ASSIGNMENT: Below are some records. Print exactly the lines between the one holding "### 🛡️ Cybersecurity" and the one holding "[![Google Cloud Skills", inclusive, and nothing else.

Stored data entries
━━━

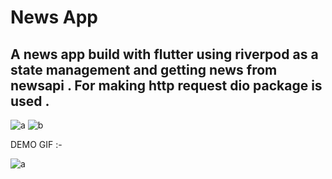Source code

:# News App

## A news app build with flutter using riverpod as a state management and getting news from newsapi . For making http request dio package is used .

![a](https://github.com/navrang-singh/navnews_app/assets/95895090/5cdfeca2-9e1c-4d65-8fd3-7ea71e48c122)
![b](https://github.com/navrang-singh/navnews_app/assets/95895090/48b10ff8-6007-4152-8aee-5569ff0b45db)

DEMO GIF :- 

![a](https://github.com/navrang-singh/navnews_app/assets/95895090/05768905-a958-4d30-b9b5-152098ff8e35)
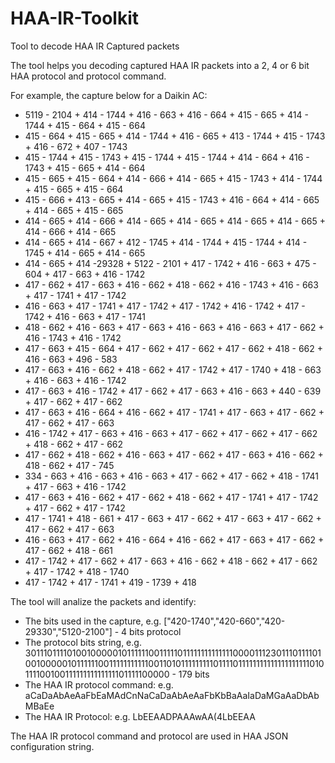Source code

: # HAA-IR-Toolkit
Tool to decode HAA IR Captured packets


The tool helps you decoding captured HAA IR packets into a 2, 4 or 6 bit HAA protocol and protocol command.

For example, the capture below for a Daikin AC:
+ 5119 - 2104 +  414 - 1744 +  416 -  663 +  416 -  664 +  415 -  665 +  414 - 1744 +  415 -  664 +  415 -  664 
+  415 -  664 +  415 -  665 +  414 - 1744 +  416 -  665 +  413 - 1744 +  415 - 1743 +  416 -  672 +  407 - 1743 
+  415 - 1744 +  415 - 1743 +  415 - 1744 +  415 - 1744 +  414 -  664 +  416 - 1743 +  415 -  665 +  414 -  664 
+  415 -  665 +  415 -  664 +  414 -  666 +  414 -  665 +  415 - 1743 +  414 - 1744 +  415 -  665 +  415 -  664 
+  415 -  666 +  413 -  665 +  414 -  665 +  415 - 1743 +  416 -  664 +  414 -  665 +  414 -  665 +  415 -  665 
+  414 -  665 +  414 -  666 +  414 -  665 +  414 -  665 +  414 -  665 +  414 -  665 +  414 -  666 +  414 -  665 
+  414 -  665 +  414 -  667 +  412 - 1745 +  414 - 1744 +  415 - 1744 +  414 - 1745 +  414 -  665 +  414 -  665 
+  414 -  665 +  414 -29328 + 5122 - 2101 +  417 - 1742 +  416 -  663 +  475 -  604 +  417 -  663 +  416 - 1742 
+  417 -  662 +  417 -  663 +  416 -  662 +  418 -  662 +  416 - 1743 +  416 -  663 +  417 - 1741 +  417 - 1742 
+  416 -  663 +  417 - 1741 +  417 - 1742 +  417 - 1742 +  416 - 1742 +  417 - 1742 +  416 -  663 +  417 - 1741 
+  418 -  662 +  416 -  663 +  417 -  663 +  416 -  663 +  416 -  663 +  417 -  662 +  416 - 1743 +  416 - 1742 
+  417 -  663 +  415 -  664 +  417 -  662 +  417 -  662 +  417 -  662 +  418 -  662 +  416 -  663 +  496 -  583 
+  417 -  663 +  416 -  662 +  418 -  662 +  417 - 1742 +  417 - 1740 +  418 -  663 +  416 -  663 +  416 - 1742 
+  417 -  663 +  416 - 1742 +  417 -  662 +  417 -  663 +  416 -  663 +  440 -  639 +  417 -  662 +  417 -  662 
+  417 -  663 +  416 -  664 +  416 -  662 +  417 - 1741 +  417 -  663 +  417 -  662 +  417 -  662 +  417 -  663 
+  416 - 1742 +  417 -  663 +  416 -  663 +  417 -  662 +  417 -  662 +  417 -  662 +  418 -  662 +  417 -  662 
+  417 -  662 +  418 -  662 +  416 -  663 +  417 -  662 +  417 -  663 +  416 -  662 +  418 -  662 +  417 -  745 
+  334 -  663 +  416 -  663 +  416 -  663 +  417 -  662 +  417 -  662 +  418 - 1741 +  417 -  663 +  416 - 1742 
+  417 -  663 +  416 -  662 +  417 -  662 +  418 -  662 +  417 - 1741 +  417 - 1742 +  417 -  662 +  417 - 1742 
+  417 - 1741 +  418 -  661 +  417 -  663 +  417 -  662 +  417 -  663 +  417 -  662 +  417 -  662 +  417 -  663 
+  416 -  663 +  417 -  662 +  416 -  664 +  416 -  662 +  417 -  663 +  417 -  662 +  417 -  662 +  418 -  661 
+  417 - 1742 +  417 -  662 +  417 -  663 +  416 -  662 +  418 -  662 +  417 -  662 +  417 - 1742 +  418 - 1740 
+  417 - 1742 +  417 - 1741 +  419 - 1739 +  418 

The tool will analize the packets and identify:
- The bits used in the capture, e.g. ["420-1740","420-660","420-29330","5120-2100"] - 4 bits protocol
- The protocol bits string, e.g.
30111011110100100000101111110011111011111111111111000011123011101111010010000010111111001111111111100110101111111110111101111111111111111111101011110010011111111111111101111100000 - 179 bits
- The HAA IR protocol command: e.g. aCaDaAbAeAaFbEaMAdCnNaCaDaAbAeAaFbKbBaAaIaDaMGaAaDbAbMBaEe
- The HAA IR Protocol: e.g. LbEEAADPAAAwAA(4LbEEAA

The HAA IR protocol command and protocol are used in HAA JSON configuration string.


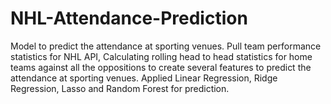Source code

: # NHL-Attendance-Prediction
Model to predict the attendance at sporting venues. 
Pull team performance statistics for NHL API, Calculating rolling head to head statistics for home teams against all the oppositions to create several features to predict the attendance at sporting venues.
Applied Linear Regression, Ridge Regression, Lasso and Random Forest for prediction.
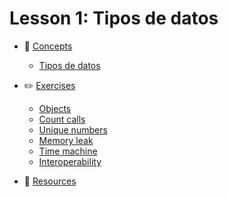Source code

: # Lesson 1: Tipos de datos

* 🧠 [Concepts](CONCEPTS)
  * [Tipos de datos](CONCEPTS/Tipos_de_datos.md)

* ✏️ [Exercises](EXERCISES)
  * [Objects](EXERCISES/problems/1.objects.js)
  * [Count calls](EXERCISES/problems/2.count-calls.js)
  * [Unique numbers](EXERCISES/problems/3.unique-numbers.js)
  * [Memory leak](EXERCISES/problems/4.memory-leak.js)
  * [Time machine](EXERCISES/problems/5.time-machine.js)
  * [Interoperability](EXERCISES/problems/6.interoperability.js)

* 🔗 [Resources](RESOURCES.md)
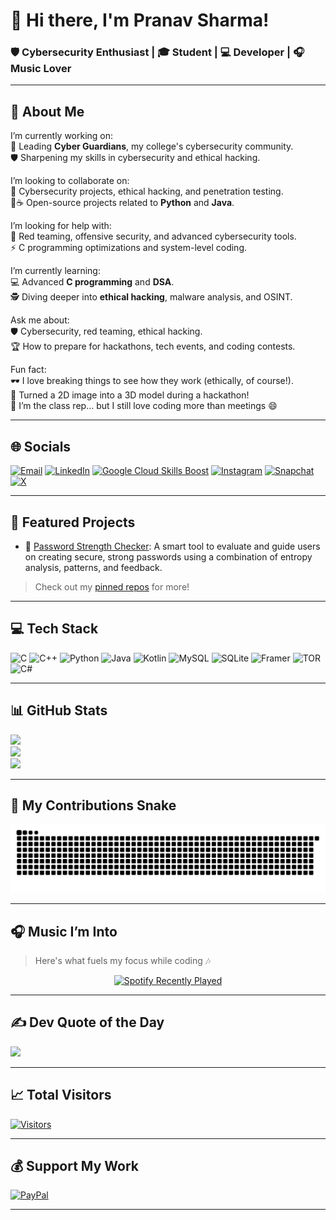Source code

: # 👋 Hi there, I'm Pranav Sharma!

### 🛡️ Cybersecurity Enthusiast | 🎓 Student | 💻 Developer | 🎧 Music Lover

---

## 💫 About Me

I’m currently working on:<br>
🚀 Leading **Cyber Guardians**, my college's cybersecurity community.<br>
🛡️ Sharpening my skills in cybersecurity and ethical hacking.<br>

I’m looking to collaborate on:<br>
🔐 Cybersecurity projects, ethical hacking, and penetration testing.<br>
🐍☕ Open-source projects related to **Python** and **Java**.<br>

I’m looking for help with:<br>
🎯 Red teaming, offensive security, and advanced cybersecurity tools.<br>
⚡ C programming optimizations and system-level coding.<br>

I’m currently learning:<br>
💻 Advanced **C programming** and **DSA**.<br>
🕵️ Diving deeper into **ethical hacking**, malware analysis, and OSINT.<br>

Ask me about:<br>
🛡️ Cybersecurity, red teaming, ethical hacking.<br>
🏆 How to prepare for hackathons, tech events, and coding contests.<br>

Fun fact:<br>
🕶️ I love breaking things to see how they work (ethically, of course!).<br>
🎨 Turned a 2D image into a 3D model during a hackathon!<br>
📢 I’m the class rep… but I still love coding more than meetings 😄<br>

---

## 🌐 Socials

[![Email](https://img.shields.io/badge/Email-D14836?logo=gmail&logoColor=white)](mailto:job.pranav.sharma@gmail.com) 
[![LinkedIn](https://img.shields.io/badge/LinkedIn-Connect-blue?style=for-the-badge&logo=linkedin&logoColor=white)](https://linkedin.com/in/-pranav--sharma-) 
[![Google Cloud Skills Boost](https://img.shields.io/badge/Google_Cloud_Skills_Boost-4285F4?logo=googlecloud&logoColor=white)](https://www.cloudskillsboost.google/public_profiles/32c6ec09-c065-4e6b-8db1-5e09f2b4fe47)
[![Instagram](https://img.shields.io/badge/Instagram-%23E4405F.svg?logo=Instagram&logoColor=white)](https://instagram.com/pranav44sharma44)
[![Snapchat](https://img.shields.io/badge/Snapchat-FFFC00?logo=snapchat&logoColor=black)](https://www.snapchat.com/add/pranav.sharma01)
[![X](https://img.shields.io/badge/X-black.svg?logo=X&logoColor=white)](https://x.com/_pranav__sharma) 

---

## 🚀 Featured Projects

- 🔐 [Password Strength Checker](https://github.com/Pranav-Sharma-Official/Password-Strength-Checker): A smart tool to evaluate and guide users on creating secure, strong passwords using a combination of entropy analysis, patterns, and feedback.

> Check out my [pinned repos](https://github.com/Pranav-Sharma-Official?tab=repositories) for more!

---

## 💻 Tech Stack

![C](https://img.shields.io/badge/c-%2300599C.svg?style=plastic&logo=c&logoColor=white)
![C++](https://img.shields.io/badge/c++-%2300599C.svg?style=plastic&logo=c%2B%2B&logoColor=white)
![Python](https://img.shields.io/badge/python-3670A0?style=plastic&logo=python&logoColor=ffdd54)
![Java](https://img.shields.io/badge/java-%23ED8B00.svg?style=plastic&logo=openjdk&logoColor=white)
![Kotlin](https://img.shields.io/badge/kotlin-%237F52FF.svg?style=plastic&logo=kotlin&logoColor=white)
![MySQL](https://img.shields.io/badge/mysql-4479A1.svg?style=plastic&logo=mysql&logoColor=white)
![SQLite](https://img.shields.io/badge/sqlite-%2307405e.svg?style=plastic&logo=sqlite&logoColor=white)
![Framer](https://img.shields.io/badge/Framer-black?style=plastic&logo=framer&logoColor=blue)
![TOR](https://img.shields.io/badge/tor-%237E4798.svg?style=plastic&logo=tor-project&logoColor=white)
![C#](https://img.shields.io/badge/c%23-%23239120.svg?style=plastic&logo=csharp&logoColor=white)

---

## 📊 GitHub Stats

![](https://github-readme-stats.vercel.app/api?username=Pranav-Sharma-Official&theme=transparent&hide_border=false&include_all_commits=true&count_private=true)<br/>
![](https://nirzak-streak-stats.vercel.app/?user=Pranav-Sharma-Official&theme=transparent&hide_border=false)<br/>
![](https://github-readme-stats.vercel.app/api/top-langs/?username=Pranav-Sharma-Official&theme=transparent&hide_border=false&layout=compact)

---

## 🐍 My Contributions Snake

<img src="https://raw.githubusercontent.com/Pranav-Sharma-Official/Pranav-Sharma-Official/output/snake.svg" alt="Snake animation showing contribution graph eating up dots" />

---

## 🎧 Music I’m Into

> Here's what fuels my focus while coding 🎶

<div align="center">
  <a href="https://open.spotify.com/user/31pz42moanit3baehbdw2bebb7yy">
    <img src="https://spotify-recently-played-readme.vercel.app/api?user=31pz42moanit3baehbdw2bebb7yy&count=5&unique=false" alt="Spotify Recently Played" />
  </a>
</div>

---

## ✍️ Dev Quote of the Day

![](https://quotes-github-readme.vercel.app/api?type=horizontal&theme=dark)

---

## 📈 Total Visitors

[![Visitors](https://api.visitorbadge.io/api/visitors?path=https%3A%2F%2Fgithub.com%2Fpranav-sharma-official%2F&label=Visitors&labelColor=%235e5c64&countColor=%23f9c80e)](https://visitorbadge.io/status?path=https%3A%2F%2Fgithub.com%2Fpranav-sharma-official%2F)

---

## 💰 Support My Work

[![PayPal](https://img.shields.io/badge/PayPal-00457C?style=for-the-badge&logo=paypal&logoColor=white)](https://paypal.me/PranavSharmaOfficial)

---
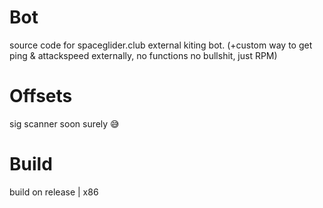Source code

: # Bot
source code for spaceglider.club external kiting bot. (+custom way to get ping & attackspeed externally, no functions no bullshit, just RPM)

# Offsets
sig scanner soon surely 😅

# Build
build on release | x86
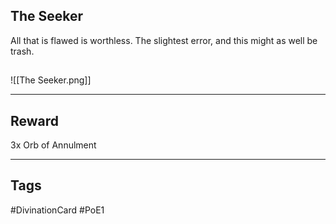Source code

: ## The Seeker
All that is flawed is worthless. The slightest error, and this might as well be trash.
## 
![[The Seeker.png]]

---
## Reward
3x Orb of Annulment

---
## Tags
#DivinationCard
#PoE1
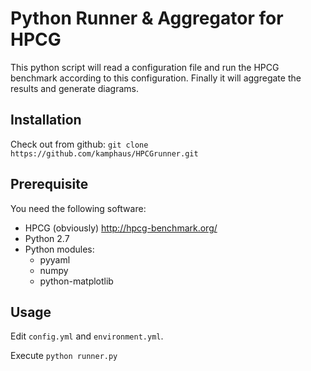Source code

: # Python Runner & Aggregator for HPCG

This python script will read a configuration file and run the HPCG benchmark according to this configuration.
Finally it will aggregate the results and generate diagrams.

## Installation

Check out from github: `git clone https://github.com/kamphaus/HPCGrunner.git`

## Prerequisite

You need the following software:
* HPCG (obviously) http://hpcg-benchmark.org/
* Python 2.7
* Python modules:
  * pyyaml
  * numpy
  * python-matplotlib

## Usage

Edit `config.yml` and `environment.yml`.

Execute `python runner.py`
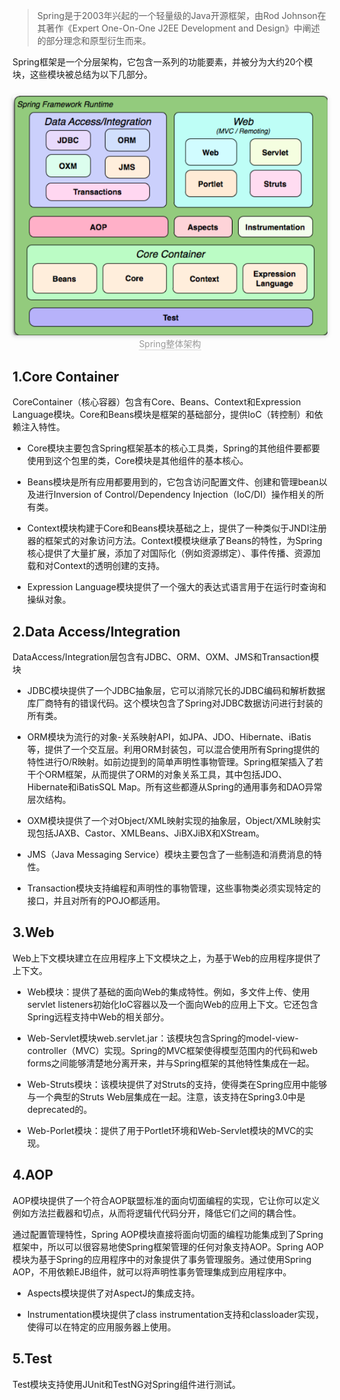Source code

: > Spring是于2003年兴起的一个轻量级的Java开源框架，由Rod Johnson在其著作《Expert One-On-One J2EE Development and Design》中阐述的部分理念和原型衍生而来。

Spring框架是一个分层架构，它包含一系列的功能要素，并被分为大约20个模块，这些模块被总结为以下几部分。

<center><img class="img-style" src="img/1_01.png">
<div class="title-style">Spring整体架构</div></center>

## 1.Core Container
CoreContainer（核心容器）包含有Core、Beans、Context和Expression Language模块。Core和Beans模块是框架的基础部分，提供IoC（转控制）和依赖注入特性。

- Core模块主要包含Spring框架基本的核心工具类，Spring的其他组件要都要使用到这个包里的类，Core模块是其他组件的基本核心。

- Beans模块是所有应用都要用到的，它包含访问配置文件、创建和管理bean以及进行Inversion of Control/Dependency Injection（IoC/DI）操作相关的所有类。

- Context模块构建于Core和Beans模块基础之上，提供了一种类似于JNDI注册器的框架式的对象访问方法。Context模模块继承了Beans的特性，为Spring核心提供了大量扩展，添加了对国际化（例如资源绑定）、事件传播、资源加载和对Context的透明创建的支持。

- Expression Language模块提供了一个强大的表达式语言用于在运行时查询和操纵对象。

## 2.Data Access/Integration 
DataAccess/Integration层包含有JDBC、ORM、OXM、JMS和Transaction模块

- JDBC模块提供了一个JDBC抽象层，它可以消除冗长的JDBC编码和解析数据库厂商特有的错误代码。这个模块包含了Spring对JDBC数据访问进行封装的所有类。

- ORM模块为流行的对象-关系映射API，如JPA、JDO、Hibernate、iBatis等，提供了一个交互层。利用ORM封装包，可以混合使用所有Spring提供的特性进行O/R映射。如前边提到的简单声明性事物管理。Spring框架插入了若干个ORM框架，从而提供了ORM的对象关系工具，其中包括JDO、Hibernate和iBatisSQL Map。所有这些都遵从Spring的通用事务和DAO异常层次结构。

- OXM模块提供了一个对Object/XML映射实现的抽象层，Object/XML映射实现包括JAXB、Castor、XMLBeans、JiBXJiBX和XStream。

- JMS（Java Messaging Service）模块主要包含了一些制造和消费消息的特性。

- Transaction模块支持编程和声明性的事物管理，这些事物类必须实现特定的接口，并且对所有的POJO都适用。

## 3.Web 
Web上下文模块建立在应用程序上下文模块之上，为基于Web的应用程序提供了上下文。

- Web模块：提供了基础的面向Web的集成特性。例如，多文件上传、使用servlet listeners初始化IoC容器以及一个面向Web的应用上下文。它还包含Spring远程支持中Web的相关部分。

- Web-Servlet模块web.servlet.jar：该模块包含Spring的model-view-controller（MVC）实现。Spring的MVC框架使得模型范围内的代码和web forms之间能够清楚地分离开来，并与Spring框架的其他特性集成在一起。

- Web-Struts模块：该模块提供了对Struts的支持，使得类在Spring应用中能够与一个典型的Struts Web层集成在一起。注意，该支持在Spring3.0中是deprecated的。

- Web-Porlet模块：提供了用于Portlet环境和Web-Servlet模块的MVC的实现。

## 4.AOP 
AOP模块提供了一个符合AOP联盟标准的面向切面编程的实现，它让你可以定义例如方法拦截器和切点，从而将逻辑代代码分开，降低它们之间的耦合性。

通过配置管理特性，Spring AOP模块直接将面向切面的编程功能集成到了Spring框架中，所以可以很容易地使Spring框架管理的任何对象支持AOP。Spring AOP模块为基于Spring的应用程序中的对象提供了事务管理服务。通过使用Spring AOP，不用依赖EJB组件，就可以将声明性事务管理集成到应用程序中。

- Aspects模块提供了对AspectJ的集成支持。

- Instrumentation模块提供了class instrumentation支持和classloader实现，使得可以在特定的应用服务器上使用。

## 5.Test 
Test模块支持使用JUnit和TestNG对Spring组件进行测试。

<style>
.img-style {
    border-radius: 0.3125em;
    box-shadow: 0 2px 4px 0 rgba(34,36,38,.12),0 2px 10px 0 rgba(34,36,38,.08);
    margin-top: 10px;
}

.title-style {
    color: #999;
    border-bottom: 1px solid #d9d9d9;
    display: inline-block;
}
</style>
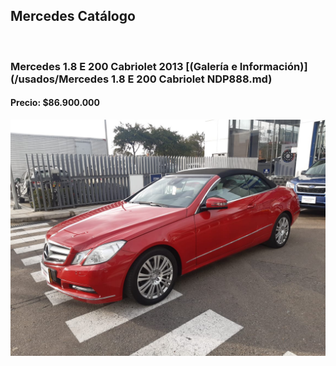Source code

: ## Mercedes Catálogo

<p>&nbsp;</p>

### Mercedes 1.8 E 200 Cabriolet 2013 [(Galería e Información)](/usados/Mercedes 1.8 E 200 Cabriolet NDP888.md)
#### Precio: $86.900.000

<img src="/usados/images/Mercedes 1.8 E 200 Cabriolet NDP888.jpeg?raw=true"/>
<p>&nbsp;</p>

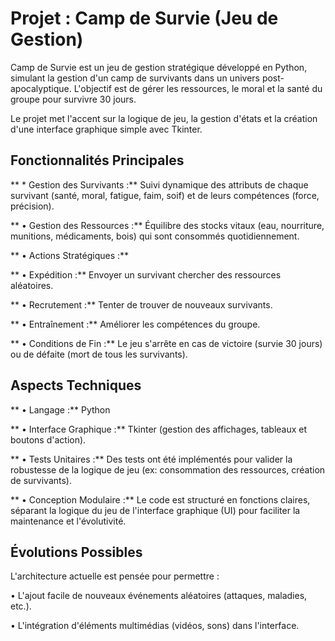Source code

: # Projet : Camp de Survie (Jeu de Gestion)
Camp de Survie est un jeu de gestion stratégique développé en Python, simulant la gestion d'un camp de survivants dans un univers post-apocalyptique. L'objectif est de gérer les ressources, le moral et la santé du groupe pour survivre 30 jours.

Le projet met l'accent sur la logique de jeu, la gestion d'états et la création d'une interface graphique simple avec Tkinter.

## Fonctionnalités Principales
** * Gestion des Survivants :** Suivi dynamique des attributs de chaque survivant (santé, moral, fatigue, faim, soif) et de leurs compétences (force, précision).

** • Gestion des Ressources :** Équilibre des stocks vitaux (eau, nourriture, munitions, médicaments, bois) qui sont consommés quotidiennement.

** • Actions Stratégiques :**

   ** • Expédition :** Envoyer un survivant chercher des ressources aléatoires.

   ** • Recrutement :** Tenter de trouver de nouveaux survivants.

   ** • Entraînement :** Améliorer les compétences du groupe.

   ** • Conditions de Fin :** Le jeu s'arrête en cas de victoire (survie 30 jours) ou de défaite (mort de tous les survivants).

## Aspects Techniques
** • Langage :** Python

** • Interface Graphique :** Tkinter (gestion des affichages, tableaux et boutons d'action).

** • Tests Unitaires :** Des tests ont été implémentés pour valider la robustesse de la logique de jeu (ex: consommation des ressources, création de survivants).

** • Conception Modulaire :** Le code est structuré en fonctions claires, séparant la logique du jeu de l'interface graphique (UI) pour faciliter la maintenance et l'évolutivité.

## Évolutions Possibles
L'architecture actuelle est pensée pour permettre :

  • L'ajout facile de nouveaux événements aléatoires (attaques, maladies, etc.).

  • L'intégration d'éléments multimédias (vidéos, sons) dans l'interface.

━━━

RESULT OF THE EXERCISE:
### 🛡️ Cybersecurity Enthusiast | 🎓 Student | 💻 Developer | 🎧 Music Lover

---

## 💫 About Me

I’m currently working on:<br>
🚀 Leading **Cyber Guardians**, my college's cybersecurity community.<br>
🛡️ Sharpening my skills in cybersecurity and ethical hacking.<br>

I’m looking to collaborate on:<br>
🔐 Cybersecurity projects, ethical hacking, and penetration testing.<br>
🐍☕ Open-source projects related to **Python** and **Java**.<br>

I’m looking for help with:<br>
🎯 Red teaming, offensive security, and advanced cybersecurity tools.<br>
⚡ C programming optimizations and system-level coding.<br>

I’m currently learning:<br>
💻 Advanced **C programming** and **DSA**.<br>
🕵️ Diving deeper into **ethical hacking**, malware analysis, and OSINT.<br>

Ask me about:<br>
🛡️ Cybersecurity, red teaming, ethical hacking.<br>
🏆 How to prepare for hackathons, tech events, and coding contests.<br>

Fun fact:<br>
🕶️ I love breaking things to see how they work (ethically, of course!).<br>
🎨 Turned a 2D image into a 3D model during a hackathon!<br>
📢 I’m the class rep… but I still love coding more than meetings 😄<br>

---

## 🌐 Socials

[![Email](https://img.shields.io/badge/Email-D14836?logo=gmail&logoColor=white)](mailto:job.pranav.sharma@gmail.com) 
[![LinkedIn](https://img.shields.io/badge/LinkedIn-Connect-blue?style=for-the-badge&logo=linkedin&logoColor=white)](https://linkedin.com/in/-pranav--sharma-) 
[![Google Cloud Skills Boost](https://img.shields.io/badge/Google_Cloud_Skills_Boost-4285F4?logo=googlecloud&logoColor=white)](https://www.cloudskillsboost.google/public_profiles/32c6ec09-c065-4e6b-8db1-5e09f2b4fe47)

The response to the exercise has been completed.